PHOENIX — The showdown between Arizona Public Service and state utility regulator Bob Burns has been put off while he shops for an attorney.

Burns said Thursday he reached a deal of sorts with the power company to give it and its parent, Pinnacle West Capital Corp., more time to produce all the documents he subpoenaed.

That also puts off Burns’ demand that Don Brandt, the chief executive of both companies, submit to questioning under oath next month about political donations and other financial matters.

But Burns said he is getting something out of the deal, too: time to find and hire an attorney.

Burns had thought when he issued the subpoena last month he would have legal help in deciphering the documents he demanded. But his fellow members on the Arizona Corporation Commission vetoed his plans to hire outside counsel.

It was only last week — after APS and Pinnacle West sued to quash the subpoena — that the other regulators reversed course and agreed to let Burns bring on legal help to defend that lawsuit.

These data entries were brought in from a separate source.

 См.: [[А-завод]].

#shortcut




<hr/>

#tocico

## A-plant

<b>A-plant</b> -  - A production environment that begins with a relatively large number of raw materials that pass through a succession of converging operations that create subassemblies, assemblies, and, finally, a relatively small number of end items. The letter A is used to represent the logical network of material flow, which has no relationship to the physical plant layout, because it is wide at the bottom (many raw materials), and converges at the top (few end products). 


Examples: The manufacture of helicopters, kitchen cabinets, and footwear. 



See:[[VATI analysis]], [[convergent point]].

Finding a lawyer has been harder than he expected, Burns said. The attorney cannot work for a firm that handles legal matters for either APS or Pinnacle West. Also, the full commission could pull the plug on the attorney’s funding at any time.

The other regulators have said they did not want the fight with the state’s largest electric utility over its books to become a financial drain.

Commission Chairman Doug Little said the utility has suggested it would go all the way to the U.S. Supreme Court to defend what it says is its First Amendment right not to disclose its political donations. He worries the state could be on the hook for a seven-digit fee for its own attorney and the cost of the APS legal team if the utility won.

Burns is focusing on APS and Pinnacle West after a spokesman refused to deny that either was the source of some of the $3.2 million in anonymous donations that went into the 2014 commission election.